Her greatest happiness, I do believe, is to lose herself in the world of nature and "all its creatures great and small".
Look for the little red blob

However, she has an irrepressible and cheeky sense of fun too.  More often than not I get dragged in as well and that should warrant detention class for both Teech and pupil.

Two  MANipulators
Fishes have to eat too, even if  the food is captured in tins and  tubs.


But she can also cook a mean asam pedas.  She's not just a pretty face.


AND SO DEAR GIRL  -  MANY HAPPY RETURNS.

HERE'S TO MORE WONDERFUL JOURNEYS IN YOUR LIFE!




POST  SCRIPT :  Just before I finished this posting I received a call from Singapore.  Lely's much-loved grandmother, after a long illness, passed away peacefully.  All things must pass, Lely.
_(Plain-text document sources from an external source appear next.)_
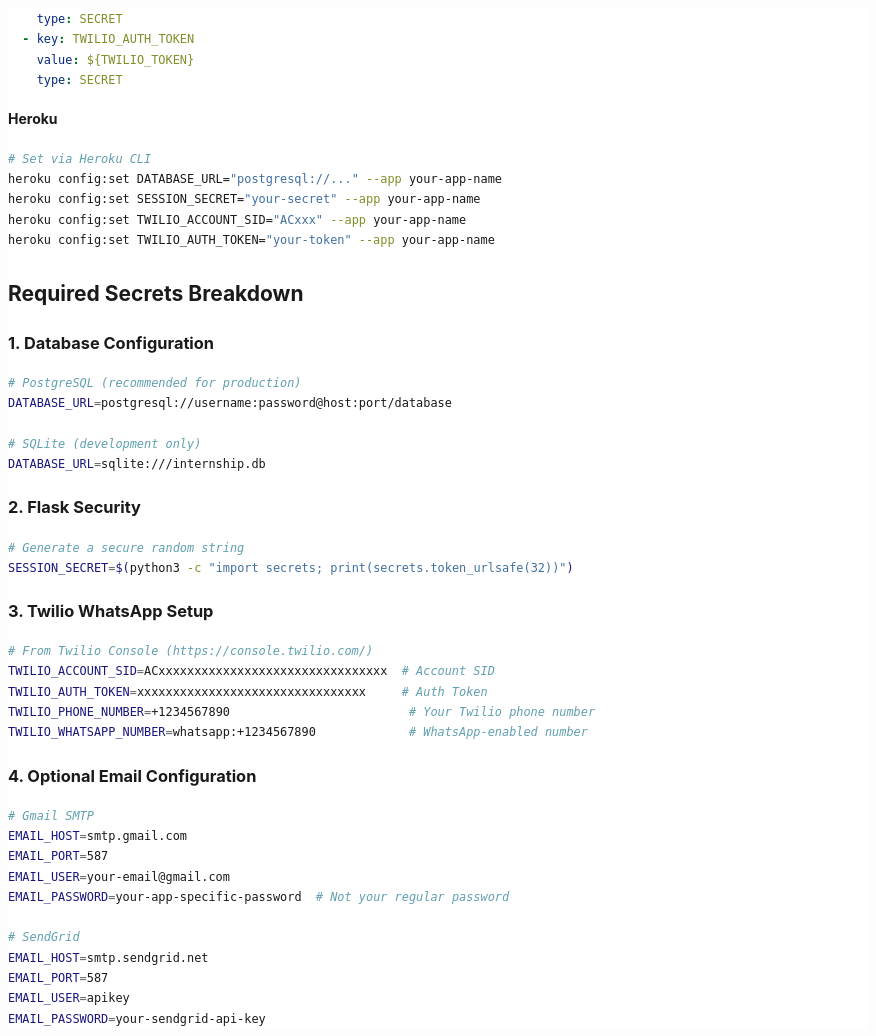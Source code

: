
 ```yaml
    type: SECRET
  - key: TWILIO_AUTH_TOKEN
    value: ${TWILIO_TOKEN}
    type: SECRET
```

#### Heroku
```bash
# Set via Heroku CLI
heroku config:set DATABASE_URL="postgresql://..." --app your-app-name
heroku config:set SESSION_SECRET="your-secret" --app your-app-name
heroku config:set TWILIO_ACCOUNT_SID="ACxxx" --app your-app-name
heroku config:set TWILIO_AUTH_TOKEN="your-token" --app your-app-name
```

## Required Secrets Breakdown

### 1. Database Configuration
```bash
# PostgreSQL (recommended for production)
DATABASE_URL=postgresql://username:password@host:port/database

# SQLite (development only)
DATABASE_URL=sqlite:///internship.db
```

### 2. Flask Security
```bash
# Generate a secure random string
SESSION_SECRET=$(python3 -c "import secrets; print(secrets.token_urlsafe(32))")
```

### 3. Twilio WhatsApp Setup
```bash
# From Twilio Console (https://console.twilio.com/)
TWILIO_ACCOUNT_SID=ACxxxxxxxxxxxxxxxxxxxxxxxxxxxxxxxx  # Account SID
TWILIO_AUTH_TOKEN=xxxxxxxxxxxxxxxxxxxxxxxxxxxxxxxx     # Auth Token
TWILIO_PHONE_NUMBER=+1234567890                         # Your Twilio phone number
TWILIO_WHATSAPP_NUMBER=whatsapp:+1234567890             # WhatsApp-enabled number
```

### 4. Optional Email Configuration
```bash
# Gmail SMTP
EMAIL_HOST=smtp.gmail.com
EMAIL_PORT=587
EMAIL_USER=your-email@gmail.com
EMAIL_PASSWORD=your-app-specific-password  # Not your regular password

# SendGrid
EMAIL_HOST=smtp.sendgrid.net
EMAIL_PORT=587
EMAIL_USER=apikey
EMAIL_PASSWORD=your-sendgrid-api-key
```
Granny's gone for  'a good rest', like you told her to - your last comforting words to her.

______________________________________________


INVICTUS  (Latin for UNCONQUERABLE)  - by William Ernest Henley (1849-1903)

Out of the night that covers me,
Black as the pit from pole to pole,
I thank whatever gods may be
For my unconquerable soul.

In the fell clutch of circumstance
I have not winced nor cried aloud.
Under the bludgeonings of chance
My head is bloody, but unbowed.

Beyond this place of wrath and tears
Looms but the horror of the shade,
And yet the menace of the years
Finds, and shall find me, unafraid.

It matters not how strait the gate,
How charged with punishments the scroll,
I am the master of my fate:
I am the captain of my soul.










Thursday 3 March 2011

Bedridden

Two weeks ago, I had a dream.   I was going to buy a bed and revamp  (nothing to do with the vamp or naughty woman) and restore the guest room-cum-work room. 

It will be like killing two birds with one stone because I could also clear out  the junk and dendritus that had accumulated for the last six years. That task alone took two days. 

 Last Saturday I went shopping at The British Heart Foundation shop where they had some decent and reasonably priced new beds.  I  made my choice and was pleased that they could deliver it on Monday this week.  So I dismantled the old bed and got cracking on the the dusting and vacuuming. 

I'm very adamant that the spouse keep away because this is MY room and I do not look kindly on any help or suggestions or advice.  Also I'm as tough as old boots!

The flatpacks arrived at 4 pm.  Lo and behold!  It's made in my country.  Now, that should be an apt bed for manufacturing dreams.



But when I took the parts upstairs, this was all I could put together.

 A half bed!  An adult's playpen!.  A hole in the bed!  I phoned the shop, explained my woes and in the end I decided to meet them face to face to resolve the problem.  They were very good and promised to 'top up' the shortfall and they would deliver the next day. 

 On Wednesday, after the delivery of the missing parts this DIY  cracker-jack got working again only to discover that 24 pieces of the side plastic covers  had gone AWOL.  Another phone call, another delivery, more work to loosen the main structure before the base parts could be  assembled.   I was determined to finish this by Wednesday because I did not want to be embedded with this contraption for much longer.  I was close to becoming a DIY nutcase. 


Here it is - completed with the aid of much cursing and swearing and embellished with expletives in five languages.  By the way, the bedspread did not come with the other flatpacks.




So now I'm waiting for two guests from London to test the bed.  Me?  No way will I risk  my life and limb.  Any other takers?